**Problem details:** Show all lines from the listing below that contain "comprehensive".

**Record set:**
*** Begin section ***

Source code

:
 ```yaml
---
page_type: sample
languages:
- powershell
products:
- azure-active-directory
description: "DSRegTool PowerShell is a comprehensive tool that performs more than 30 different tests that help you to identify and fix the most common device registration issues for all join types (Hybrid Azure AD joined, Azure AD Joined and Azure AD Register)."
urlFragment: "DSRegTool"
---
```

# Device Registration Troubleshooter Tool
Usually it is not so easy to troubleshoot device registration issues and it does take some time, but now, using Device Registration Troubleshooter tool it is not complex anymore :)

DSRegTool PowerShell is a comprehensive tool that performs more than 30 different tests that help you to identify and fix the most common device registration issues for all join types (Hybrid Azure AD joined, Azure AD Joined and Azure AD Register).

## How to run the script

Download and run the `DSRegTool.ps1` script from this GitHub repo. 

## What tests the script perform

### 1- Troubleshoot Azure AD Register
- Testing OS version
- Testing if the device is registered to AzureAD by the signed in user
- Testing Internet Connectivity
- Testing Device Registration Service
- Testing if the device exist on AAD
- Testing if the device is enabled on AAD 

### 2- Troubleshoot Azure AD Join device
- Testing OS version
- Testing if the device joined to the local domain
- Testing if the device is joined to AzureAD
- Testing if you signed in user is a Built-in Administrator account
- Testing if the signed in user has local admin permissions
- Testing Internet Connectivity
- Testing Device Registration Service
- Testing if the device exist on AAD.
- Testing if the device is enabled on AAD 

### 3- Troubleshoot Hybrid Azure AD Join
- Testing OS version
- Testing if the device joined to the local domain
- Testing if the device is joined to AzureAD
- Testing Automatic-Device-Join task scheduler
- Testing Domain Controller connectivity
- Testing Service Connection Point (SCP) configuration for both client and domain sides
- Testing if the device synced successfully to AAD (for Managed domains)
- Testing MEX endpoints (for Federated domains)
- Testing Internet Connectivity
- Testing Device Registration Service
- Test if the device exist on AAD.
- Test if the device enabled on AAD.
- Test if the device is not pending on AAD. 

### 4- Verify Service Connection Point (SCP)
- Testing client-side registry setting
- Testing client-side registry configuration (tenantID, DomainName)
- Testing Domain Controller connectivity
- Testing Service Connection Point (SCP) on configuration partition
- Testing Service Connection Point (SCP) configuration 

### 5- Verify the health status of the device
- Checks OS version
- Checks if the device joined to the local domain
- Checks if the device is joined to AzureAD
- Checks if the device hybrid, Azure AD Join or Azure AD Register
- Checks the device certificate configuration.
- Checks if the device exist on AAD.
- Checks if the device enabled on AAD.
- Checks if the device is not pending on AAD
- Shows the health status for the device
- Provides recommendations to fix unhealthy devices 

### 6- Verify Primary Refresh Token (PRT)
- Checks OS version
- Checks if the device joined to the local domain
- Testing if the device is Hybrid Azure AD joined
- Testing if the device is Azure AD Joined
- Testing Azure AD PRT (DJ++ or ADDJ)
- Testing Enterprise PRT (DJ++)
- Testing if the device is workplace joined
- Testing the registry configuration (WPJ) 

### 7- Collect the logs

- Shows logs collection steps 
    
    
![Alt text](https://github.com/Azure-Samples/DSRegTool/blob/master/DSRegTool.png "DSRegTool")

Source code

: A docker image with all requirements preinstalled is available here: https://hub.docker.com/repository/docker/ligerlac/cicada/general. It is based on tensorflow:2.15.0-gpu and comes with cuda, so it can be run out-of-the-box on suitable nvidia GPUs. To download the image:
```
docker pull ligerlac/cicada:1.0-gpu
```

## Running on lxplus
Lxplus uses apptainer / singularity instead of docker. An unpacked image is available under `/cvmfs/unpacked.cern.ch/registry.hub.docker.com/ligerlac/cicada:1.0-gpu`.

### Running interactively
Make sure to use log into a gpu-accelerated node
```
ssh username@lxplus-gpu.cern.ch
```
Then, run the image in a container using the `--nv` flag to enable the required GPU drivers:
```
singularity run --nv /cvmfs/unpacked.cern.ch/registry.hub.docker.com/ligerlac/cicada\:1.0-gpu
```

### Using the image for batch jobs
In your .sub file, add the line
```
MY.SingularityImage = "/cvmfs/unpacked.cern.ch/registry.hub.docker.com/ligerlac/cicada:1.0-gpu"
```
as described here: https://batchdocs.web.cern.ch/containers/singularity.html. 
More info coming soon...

*** End section ***

**Your response:**
description: "DSRegTool PowerShell is a comprehensive tool that performs more than 30 different tests that help you to identify and fix the most common device registration issues for all join types (Hybrid Azure AD joined, Azure AD Joined and Azure AD Register)."
DSRegTool PowerShell is a comprehensive tool that performs more than 30 different tests that help you to identify and fix the most common device registration issues for all join types (Hybrid Azure AD joined, Azure AD Joined and Azure AD Register).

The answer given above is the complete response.